WHAT TO DO: Search the entries below for "former". Report each line where it occurs.

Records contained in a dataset
________________________________________
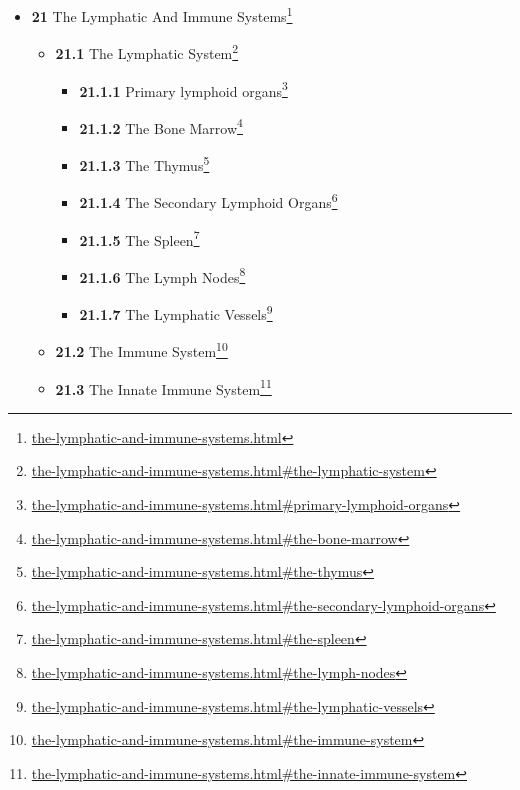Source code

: \documentclass[
]{article}
\providecommand{\tightlist}{%
  \setlength{\itemsep}{0pt}\setlength{\parskip}{0pt}}
\providecommand{\tightlist}{%
  \setlength{\itemsep}{0pt}\setlength{\parskip}{0pt}}
\let\rmarkdownfootnote\footnote%
\def\footnote{\protect\rmarkdownfootnote}
\renewcommand{\href}[2]{#2\footnote{\url{#1}}}
\theoremstyle{definition}
\theoremstyle{definition}
\theoremstyle{definition}
\theoremstyle{remark}
\begin{document}
\begin{itemize}
\begin{itemize}
    \begin{itemize}
    \tightlist
    \item
      \href{circulatory-systems.html\#portal-veins}{\emph{}\textbf{20.9.1}
      Portal veins}
    \end{itemize}
  \item
    \href{circulatory-systems.html\#the-systemic-circulation}{\emph{}\textbf{20.10}
    The Systemic Circulation}
  \item
    \href{circulatory-systems.html\#the-pulmonary-circulation}{\emph{}\textbf{20.11}
    The Pulmonary Circulation}
  \item
    \href{circulatory-systems.html\#cardiovascular-disease}{\emph{}\textbf{20.12}
    Cardiovascular Disease}
  \item
    \href{circulatory-systems.html\#history}{\emph{}\textbf{20.13}
    History}
  \end{itemize}
\item
  \href{the-lymphatic-and-immune-systems.html}{\emph{}\textbf{21} The
  Lymphatic And Immune Systems}

  \begin{itemize}
  \tightlist
  \item
    \href{the-lymphatic-and-immune-systems.html\#the-lymphatic-system}{\emph{}\textbf{21.1}
    The Lymphatic System}

    \begin{itemize}
    \tightlist
    \item
      \href{the-lymphatic-and-immune-systems.html\#primary-lymphoid-organs}{\emph{}\textbf{21.1.1}
      Primary lymphoid organs}
    \item
      \href{the-lymphatic-and-immune-systems.html\#the-bone-marrow}{\emph{}\textbf{21.1.2}
      The Bone Marrow}
    \item
      \href{the-lymphatic-and-immune-systems.html\#the-thymus}{\emph{}\textbf{21.1.3}
      The Thymus}
    \item
      \href{the-lymphatic-and-immune-systems.html\#the-secondary-lymphoid-organs}{\emph{}\textbf{21.1.4}
      The Secondary Lymphoid Organs}
    \item
      \href{the-lymphatic-and-immune-systems.html\#the-spleen}{\emph{}\textbf{21.1.5}
      The Spleen}
    \item
      \href{the-lymphatic-and-immune-systems.html\#the-lymph-nodes}{\emph{}\textbf{21.1.6}
      The Lymph Nodes}
    \item
      \href{the-lymphatic-and-immune-systems.html\#the-lymphatic-vessels}{\emph{}\textbf{21.1.7}
      The Lymphatic Vessels}
    \end{itemize}
  \item
    \href{the-lymphatic-and-immune-systems.html\#the-immune-system}{\emph{}\textbf{21.2}
    The Immune System}
  \item
    \href{the-lymphatic-and-immune-systems.html\#the-innate-immune-system}{\emph{}\textbf{21.3}
    The Innate Immune System}


\end{itemize}
\end{itemize}
\end{document}
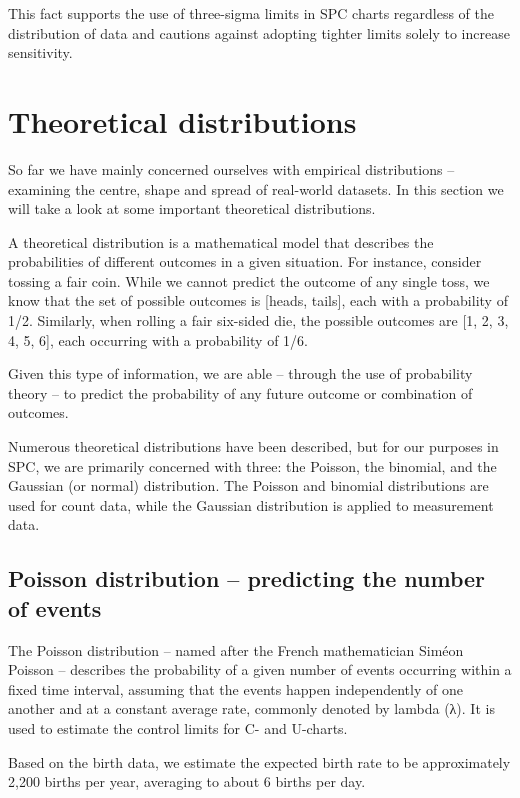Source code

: \documentclass[
]{book}
\begin{document}
This fact supports the use of three-sigma limits in SPC charts regardless of the distribution of data and cautions against adopting tighter limits solely to increase sensitivity.

\section{Theoretical distributions}\label{theoretical-distributions}

So far we have mainly concerned ourselves with empirical distributions -- examining the centre, shape and spread of real-world datasets. In this section we will take a look at some important theoretical distributions.

A theoretical distribution is a mathematical model that describes the probabilities of different outcomes in a given situation. For instance, consider tossing a fair coin. While we cannot predict the outcome of any single toss, we know that the set of possible outcomes is {[}heads, tails{]}, each with a probability of 1/2. Similarly, when rolling a fair six-sided die, the possible outcomes are {[}1, 2, 3, 4, 5, 6{]}, each occurring with a probability of 1/6.

Given this type of information, we are able -- through the use of probability theory -- to predict the probability of any future outcome or combination of outcomes.

Numerous theoretical distributions have been described, but for our purposes in SPC, we are primarily concerned with three: the Poisson, the binomial, and the Gaussian (or normal) distribution. The Poisson and binomial distributions are used for count data, while the Gaussian distribution is applied to measurement data.

\subsection{Poisson distribution -- predicting the number of events}\label{poisson-distribution-predicting-the-number-of-events}

The Poisson distribution -- named after the French mathematician Siméon Poisson -- describes the probability of a given number of events occurring within a fixed time interval, assuming that the events happen independently of one another and at a constant average rate, commonly denoted by lambda (λ). It is used to estimate the control limits for C- and U-charts.

Based on the birth data, we estimate the expected birth rate to be approximately 2,200 births per year, averaging to about 6 births per day.
\end{document}
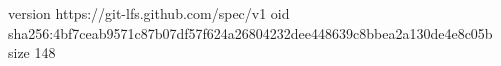version https://git-lfs.github.com/spec/v1
oid sha256:4bf7ceab9571c87b07df57f624a26804232dee448639c8bbea2a130de4e8c05b
size 148
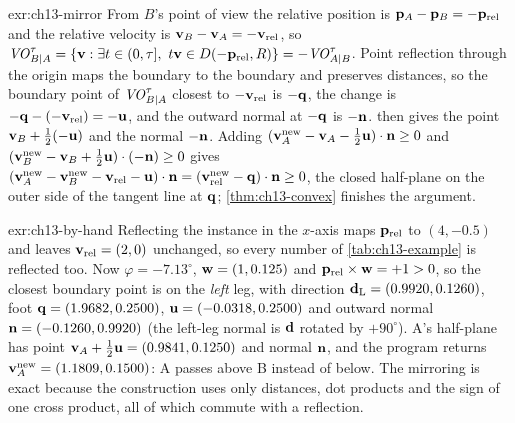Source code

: 
\begin{solution}{exr:ch13-mirror}
From $B$'s point of view the relative position is $\pos_A - \pos_B = -\pos_{\mathrm{rel}}$ and the relative velocity is $\vel_B - \vel_A = -\vel_{\mathrm{rel}}$, so $\VO^{\ttc}_{B|A} = \set{\vel : \exists t \in (0,\ttc],\ t\vel \in \disc{-\pos_{\mathrm{rel}}}{R}} = -\VO^{\ttc}_{A|B}$. Point reflection through the origin maps the boundary to the boundary and preserves distances, so the boundary point of $\VO^{\ttc}_{B|A}$ closest to $-\vel_{\mathrm{rel}}$ is $-\vect{q}$, the change is $-\vect{q} - (-\vel_{\mathrm{rel}}) = -\vect{u}$, and the outward normal at $-\vect{q}$ is $-\vect{n}$.  then gives the point $\vel_B + \tfrac12(-\vect{u})$ and the normal $-\vect{n}$. Adding $(\vel_A^{\mathrm{new}} - \vel_A - \tfrac12\vect{u})\cdot\vect{n} \ge 0$ and $(\vel_B^{\mathrm{new}} - \vel_B + \tfrac12\vect{u})\cdot(-\vect{n}) \ge 0$ gives $(\vel_A^{\mathrm{new}} - \vel_B^{\mathrm{new}} - \vel_{\mathrm{rel}} - \vect{u})\cdot\vect{n} = (\vel^{\mathrm{new}}_{\mathrm{rel}} - \vect{q})\cdot\vect{n} \ge 0$, the closed half-plane on the outer side of the tangent line at $\vect{q}$; \cref{thm:ch13-convex} finishes the argument.
\end{solution}

\begin{solution}{exr:ch13-by-hand}
Reflecting the instance in the $x$-axis maps $\pos_{\mathrm{rel}}$ to $(4,-0.5)$ and leaves $\vel_{\mathrm{rel}} = (2,0)$ unchanged, so every number of \cref{tab:ch13-example} is reflected too. Now $\varphi = -7.13^\circ$, $\vect{w} = (1, 0.125)$ and $\pos_{\mathrm{rel}} \times \vect{w} = +1 > 0$, so the closest boundary point is on the \emph{left} leg, with direction $\vect{d}_{\mathrm{L}} = (0.9920, 0.1260)$, foot $\vect{q} = (1.9682, 0.2500)$, $\vect{u} = (-0.0318, 0.2500)$ and outward normal $\vect{n} = (-0.1260, 0.9920)$ (the left-leg normal is $\vect{d}$ rotated by $+90^\circ$). A's half-plane has point $\vel_A + \tfrac12\vect{u} = (0.9841, 0.1250)$ and normal $\vect{n}$, and the program returns $\vel_A^{\mathrm{new}} = (1.1809, 0.1500)$: A passes above B instead of below. The mirroring is exact because the construction uses only distances, dot products and the sign of one cross product, all of which commute with a reflection.
\end{solution}

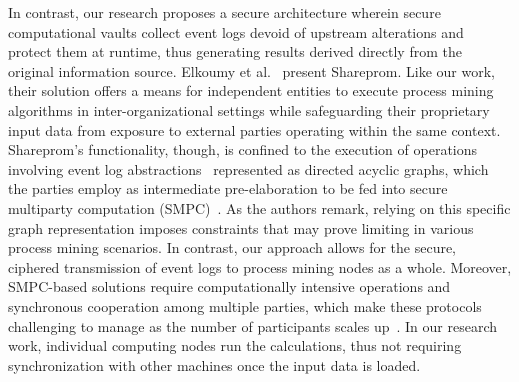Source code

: In contrast, our research proposes a secure architecture wherein secure computational vaults collect event logs devoid of upstream alterations and protect them at runtime, thus generating results derived directly from the original information source. Elkoumy et al.~\cite{elkoumy2020shareprom,elkoumy2020secure} present Shareprom. Like our work, their solution offers a means for independent entities to execute process mining algorithms in inter-organizational settings while safeguarding their proprietary input data from exposure to external parties operating within the same context.
Shareprom's functionality, though, is confined to the execution of operations involving event log abstractions~\cite{FederatedPM2021} represented as directed acyclic graphs, which the parties employ as intermediate pre-elaboration to be fed into secure multiparty computation (SMPC)~\cite{SMPC2015}. As the authors remark, %
relying on this specific graph representation imposes constraints that may prove limiting in various process mining scenarios.
In contrast, our approach allows for the secure, ciphered transmission of event logs to process mining nodes as a whole. %
Moreover, SMPC-based solutions require computationally intensive operations and synchronous cooperation among multiple parties, which make these protocols challenging to manage as the number of participants scales up~\cite{SMPC2019}. In our research work, %
individual computing nodes run the calculations, %
thus not requiring synchronization with other machines once the input data is loaded. %

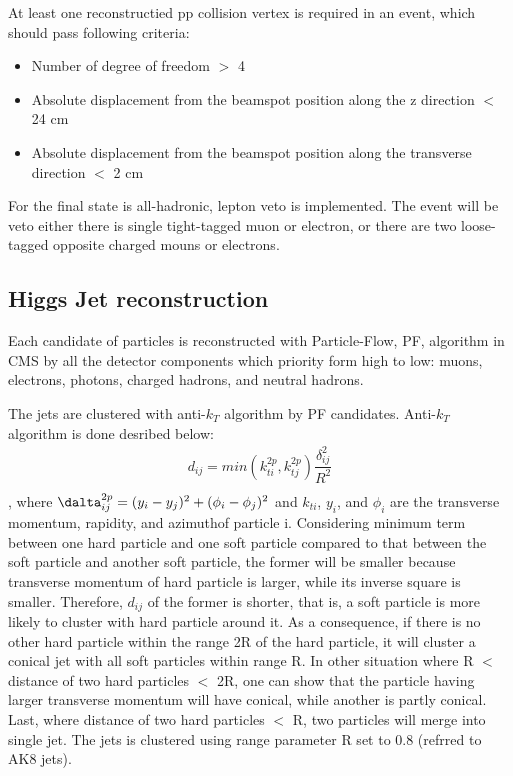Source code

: At least one reconstructied pp collision vertex is required in an event, which should pass following criteria:
\begin{itemize}[noitemsep]
\item Number of degree of freedom $>$ 4
\item Absolute displacement from the beamspot position along the z direction $<$ 24 cm
\item Absolute displacement from the beamspot position along the transverse direction $<$ 2 cm
\end{itemize}


For the final state is all-hadronic, lepton veto is implemented. The event will be veto either there is single tight-tagged muon or electron, or there are two loose-tagged opposite charged mouns or electrons.

\subsection{Higgs Jet reconstruction} 
Each candidate of particles is reconstructed with Particle-Flow, PF, algorithm in CMS by all the detector components which priority form high to low: muons, electrons, photons, charged hadrons, and neutral hadrons.

The jets are clustered with anti-$k_{T}$ algorithm by PF candidates. Anti-$k_{T}$ algorithm is done desribed below: 
\begin{equation} \label{eq1}
\begin{split}
d_{ij} = min(k^{2p}_{ti},k^{2p}_{tj})\dfrac{\delta ^2_{ij}}{R^2}\\
\end{split}
\end{equation}
, where $\dalta ^{2p}_{ij}= (y_{i}-y_{j})^2+(\phi_{i}-\phi_{j})^2$ and $k_{ti}$, $y_{i}$, and $\phi _{i}$ are the transverse momentum, rapidity, and azimuthof particle i.
Considering minimum term between one hard particle and one soft particle compared to that between the soft particle and another soft particle, the former will be smaller because transverse momentum of hard particle is larger, while its inverse square is smaller. 
Therefore, $d_{ij}$ of the former is shorter, that is, a soft particle is more likely to cluster with hard particle around it. 
As a consequence, if there is no other hard particle within the range 2R of the hard particle, it will cluster a conical jet with all soft particles within range R. 
In other situation where R $<$ distance of two hard particles $<$ 2R, one can show that the particle having larger transverse momentum will have conical, while another is partly conical.
Last, where distance of two hard particles $<$ R, two particles will merge into single jet. The jets is clustered using range parameter R set to 0.8 (refrred to AK8 jets).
________________________________________
REPLY TO THE EXERCISE:
Considering minimum term between one hard particle and one soft particle compared to that between the soft particle and another soft particle, the former will be smaller because transverse momentum of hard particle is larger, while its inverse square is smaller. 
Therefore, $d_{ij}$ of the former is shorter, that is, a soft particle is more likely to cluster with hard particle around it. 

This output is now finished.